羊子先生はしばらくちょこまかと墓地の中を歩き回っていたが、やがて一つのお墓の前で立ち止まった。
四角柱の形の墓石。これは、まあ普通だ。けれど先端がピラミッドみたいに尖っているのは珍しい。
墓石の前に、線香立てじゃなくて小さな棚があるのも変わってる。
「変わった形ですよね、これ」
「神道式の墓だよ。奥津城(おくつき)って言うんだ……そら」
「ほんとだ」
墓石には確かに『佐藤家之奥津城』と刻まれていた。
「佐藤さんが倒れてたのって、もしかしてここじゃない?」
「……そうです」
墓石の台座の部分にわずかに開いたすき間を指さす。
「そこをのぞきこむようにしてうずくまってたって」
「だろうね」
「何なんです、それ」
「ああ、ここは、床下収納庫みたく開くようになっていてね」
「……収納庫って……何、しまうんですか」
「お骨」
そうだよ……な。

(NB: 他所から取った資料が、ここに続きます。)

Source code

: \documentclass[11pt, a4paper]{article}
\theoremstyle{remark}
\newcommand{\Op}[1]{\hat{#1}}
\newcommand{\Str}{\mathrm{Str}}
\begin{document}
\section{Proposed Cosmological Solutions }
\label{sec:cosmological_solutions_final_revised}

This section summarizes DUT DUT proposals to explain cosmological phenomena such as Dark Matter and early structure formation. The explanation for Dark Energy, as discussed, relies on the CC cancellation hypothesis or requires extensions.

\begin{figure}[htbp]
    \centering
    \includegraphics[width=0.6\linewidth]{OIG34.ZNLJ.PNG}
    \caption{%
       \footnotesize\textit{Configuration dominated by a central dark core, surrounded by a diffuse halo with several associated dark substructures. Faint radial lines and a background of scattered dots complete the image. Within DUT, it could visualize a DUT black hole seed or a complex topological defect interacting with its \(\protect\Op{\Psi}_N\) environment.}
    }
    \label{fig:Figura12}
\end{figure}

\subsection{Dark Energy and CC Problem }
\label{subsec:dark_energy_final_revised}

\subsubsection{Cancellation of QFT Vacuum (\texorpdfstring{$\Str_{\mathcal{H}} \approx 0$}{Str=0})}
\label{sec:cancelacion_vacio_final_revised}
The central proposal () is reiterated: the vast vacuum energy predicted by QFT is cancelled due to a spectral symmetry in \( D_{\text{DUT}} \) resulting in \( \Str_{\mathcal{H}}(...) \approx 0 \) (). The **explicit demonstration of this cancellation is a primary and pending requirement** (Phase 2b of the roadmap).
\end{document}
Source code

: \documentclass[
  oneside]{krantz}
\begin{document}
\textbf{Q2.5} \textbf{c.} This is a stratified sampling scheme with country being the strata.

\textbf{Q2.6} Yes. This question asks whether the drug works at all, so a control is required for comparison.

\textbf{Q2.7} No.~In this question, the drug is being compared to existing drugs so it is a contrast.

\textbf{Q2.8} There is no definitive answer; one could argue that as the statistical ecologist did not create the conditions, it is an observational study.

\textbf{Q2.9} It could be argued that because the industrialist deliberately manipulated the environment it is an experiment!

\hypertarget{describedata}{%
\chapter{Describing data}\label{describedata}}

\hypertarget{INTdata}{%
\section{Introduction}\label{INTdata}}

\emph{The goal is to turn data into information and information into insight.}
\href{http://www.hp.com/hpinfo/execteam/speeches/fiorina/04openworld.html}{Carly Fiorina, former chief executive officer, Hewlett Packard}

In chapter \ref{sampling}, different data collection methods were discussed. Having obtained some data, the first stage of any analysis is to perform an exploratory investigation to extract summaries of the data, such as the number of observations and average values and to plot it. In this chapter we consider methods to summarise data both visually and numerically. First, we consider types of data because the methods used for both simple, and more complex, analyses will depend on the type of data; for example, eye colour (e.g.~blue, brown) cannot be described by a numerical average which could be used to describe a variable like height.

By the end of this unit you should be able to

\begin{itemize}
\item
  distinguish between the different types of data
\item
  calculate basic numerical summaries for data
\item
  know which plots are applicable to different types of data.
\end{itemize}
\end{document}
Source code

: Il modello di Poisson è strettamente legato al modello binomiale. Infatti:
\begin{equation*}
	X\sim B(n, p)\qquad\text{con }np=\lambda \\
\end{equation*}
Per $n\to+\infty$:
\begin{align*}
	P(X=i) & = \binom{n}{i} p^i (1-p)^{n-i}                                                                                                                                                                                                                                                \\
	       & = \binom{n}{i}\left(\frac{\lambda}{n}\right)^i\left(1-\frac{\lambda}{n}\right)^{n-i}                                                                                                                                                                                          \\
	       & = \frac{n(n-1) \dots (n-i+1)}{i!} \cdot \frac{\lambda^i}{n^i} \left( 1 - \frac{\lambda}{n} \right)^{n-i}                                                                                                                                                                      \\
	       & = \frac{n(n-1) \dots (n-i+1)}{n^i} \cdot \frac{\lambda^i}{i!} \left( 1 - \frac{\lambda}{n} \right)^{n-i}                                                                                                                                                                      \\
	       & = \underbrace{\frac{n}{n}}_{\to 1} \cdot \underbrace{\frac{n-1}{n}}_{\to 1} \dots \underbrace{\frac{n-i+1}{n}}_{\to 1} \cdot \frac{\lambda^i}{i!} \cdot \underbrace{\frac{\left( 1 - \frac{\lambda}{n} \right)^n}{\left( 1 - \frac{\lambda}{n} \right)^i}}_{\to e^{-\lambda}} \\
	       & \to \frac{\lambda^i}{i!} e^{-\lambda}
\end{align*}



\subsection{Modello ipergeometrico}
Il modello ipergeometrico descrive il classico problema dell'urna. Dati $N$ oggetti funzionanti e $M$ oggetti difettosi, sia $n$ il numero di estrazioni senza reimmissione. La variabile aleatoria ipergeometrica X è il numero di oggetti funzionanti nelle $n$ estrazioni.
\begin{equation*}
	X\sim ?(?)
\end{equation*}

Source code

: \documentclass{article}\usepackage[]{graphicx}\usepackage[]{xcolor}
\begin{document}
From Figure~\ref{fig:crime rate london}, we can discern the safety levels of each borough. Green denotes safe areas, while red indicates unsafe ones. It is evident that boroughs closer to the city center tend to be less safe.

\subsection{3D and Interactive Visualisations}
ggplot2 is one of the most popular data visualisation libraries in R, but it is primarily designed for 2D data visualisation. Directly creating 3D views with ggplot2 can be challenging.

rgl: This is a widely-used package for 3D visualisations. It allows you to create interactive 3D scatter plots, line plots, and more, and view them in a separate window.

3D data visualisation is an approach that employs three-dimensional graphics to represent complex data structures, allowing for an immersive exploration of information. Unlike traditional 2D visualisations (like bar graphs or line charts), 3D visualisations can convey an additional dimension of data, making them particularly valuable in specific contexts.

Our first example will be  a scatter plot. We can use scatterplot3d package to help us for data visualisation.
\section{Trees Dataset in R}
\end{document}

お墓なんだし。
「さて、と」
羊子先生は手帳に挟んであった人型の紙を取り出すと、墓石のすき間に押し込み、とん、と軽く押した。
すう………すとん。
まるで吸い込まれるみたいに落ちて行った。それがそこにあったことすら、夢だったみたいにあっけなく。
「……帰りたかったんだね……」
「でも、こんなに近くにあったのに、何で?」
「縛られてたんだよ。あの場所でずっと」
「あ」
手足に絡み付いた炎を思い出す。
「あいつか……」
「そう言うこと。さてと、病院に行こうか? たぶん、彼女も目を覚ましてるよ」
「はい……あ、ちょっと待って」
花束から一輪、白い百合を取り出し、墓前に手向けた。
「OK。行きましょうか」
「ん……」
羊子先生は満足げにうなずくと目元をなごませ、笑いかけてきた。
「優しいな、風見」
「何も無いのも寂しいし、幼馴染の家のお墓ですから。」
※ ※ ※ ※
病院に行くと、佐藤さんはすっかり元気になっていて……
ただ、「すっごくのどが乾くの」と言って水をごくごく飲んでいた。
それは悪夢のかすかな名残り。
時の流れとともに消えてゆくだろう。
そう、祈りたい。
(奥津城より/了)
inspired from "The Tomb" (by H.P.Lovecraft)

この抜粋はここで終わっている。